Proposed NCAA rule great for college football
If you want to know what is really important in any organization, don’t
look at what the leaders say: look at what is rewarded, and, conversely,
what will get you fired.
Whether you’re talking about a
Fortune 500 company or a college fraternity, the real culture of any
group can be found in the rewards and the punishments. A CEO can yammer
on for years about how important his people are, but if keeping payroll
costs low will earn middle-managers a raise you can bet the pink slips
will be on the way.
A social club can talk about all the good
work they do for various charities, but if their annual convention
includes the kind of drunken debauchery that would make Caligula blush,
you know what’s really important to them.
The same is true in
football. A coach can talk forever about the importance of grades and
curfews and conduct off the field, but until a player gets suspended for
a game or two or gets permanently separated from the team, the words
don’t mean much.
That is why the NCAA’s newly proposed rule on
high hits to defenseless players might be the best thing the normally
feckless organization has ever done.
Under the proposed rule,
which received unanimous support from the NCAA Football Rules Committee,
a player who hits a defenseless player in the head will be immediately
ejected from the game in addition to the 15-yard penalty already in
place.
“It’s a real problem in the sport, and we need to
eliminate it,” said Rules Committee chairman and Air Force coach Troy
Calhoun.
In reviewing tape from last season, Calhoun said that
there were 99 instances of high hits that would have resulted in
ejections under the newly proposed rule. In a lot of those instances,
the defenseless player left the game with a concussion or other injury.

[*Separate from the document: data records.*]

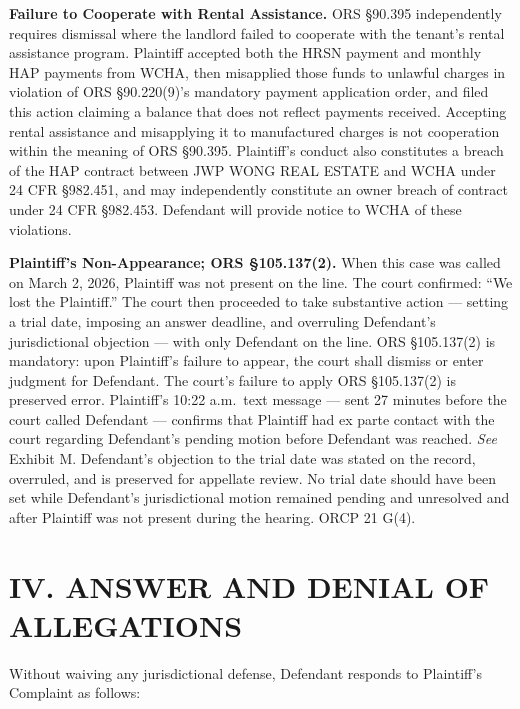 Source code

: \documentclass[12pt,letterpaper]{article}
\begin{document}
\textbf{Failure to Cooperate with Rental Assistance.} ORS \S90.395 independently requires dismissal where the landlord failed to cooperate with the tenant's rental assistance program. Plaintiff accepted both the HRSN payment and monthly HAP payments from WCHA, then misapplied those funds to unlawful charges in violation of ORS \S90.220(9)'s mandatory payment application order, and filed this action claiming a balance that does not reflect payments received. Accepting rental assistance and misapplying it to manufactured charges is not cooperation within the meaning of ORS \S90.395. Plaintiff's conduct also constitutes a breach of the HAP contract between JWP WONG REAL ESTATE and WCHA under 24 CFR \S982.451, and may independently constitute an owner breach of contract under 24 CFR \S982.453. Defendant will provide notice to WCHA of these violations.

\textbf{Plaintiff's Non-Appearance; ORS \S105.137(2).} When this case was called on March 2, 2026, Plaintiff was not present on the line. The court confirmed: ``We lost the Plaintiff.'' The court then proceeded to take substantive action --- setting a trial date, imposing an answer deadline, and overruling Defendant's jurisdictional objection --- with only Defendant on the line. ORS \S105.137(2) is mandatory: upon Plaintiff's failure to appear, the court shall dismiss or enter judgment for Defendant. The court's failure to apply ORS \S105.137(2) is preserved error. Plaintiff's 10:22 a.m.\ text message --- sent 27 minutes before the court called Defendant --- confirms that Plaintiff had ex parte contact with the court regarding Defendant's pending motion before Defendant was reached. \textit{See} Exhibit M. Defendant's objection to the trial date was stated on the record, overruled, and is preserved for appellate review. No trial date should have been set while Defendant's jurisdictional motion remained pending and unresolved and after Plaintiff was not present during the hearing. ORCP 21 G(4).

\section*{IV. ANSWER AND DENIAL OF ALLEGATIONS}

Without waiving any jurisdictional defense, Defendant responds to Plaintiff's Complaint as follows:
\end{document}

It is those kinds of hits and injuries that were the crux of the recent
Rules Committee meeting in Indianapolis.
“It's not a gigantic
number,” Calhoun said. “Ultimately, our goal is zero. Is that realistic?
I don't know if zero is. But I know any time you involve an ejection,
we're going to see that number go down drastically immediately.”
More
than anything, the rule change lets everyone — players, coaches and
fans – know that the NCAA takes player safety seriously. Some might
claim that this “sissifies” a game that is, at its core, brutal, but
we’re not talking about a linebacker meeting a running back in the hole
or a defensive end lowering the boom on a quarterback. We’re talking
about blows to the head of defenseless men. Opposing that is like being
in favor of clubbing baby seals.
Players will learn quickly. No
one wants the stigma of being ejected for a dirty hit. It’s like beating
up the smaller kid on the playground. The shame lasts far longer than
the punishment.
And for those who think this rule is a slippery
slope toward two-hand touch, keep in mind that arguably the greatest
hit of the 2012 season came in the Outback Bowl when South Carolina’s
Jadeveon Clowney ran over Michigan back Vincent Smith. Under the new
rules, that hit would remain perfectly legal.
This is not a good
rule; it’s a great one. The NCAA should be applauded for taking the lead
in setting stiff penalties for hits that could cause traumatic brain
injury to defenseless players.
Hopefully everyone in football, including the fans, will see it that way.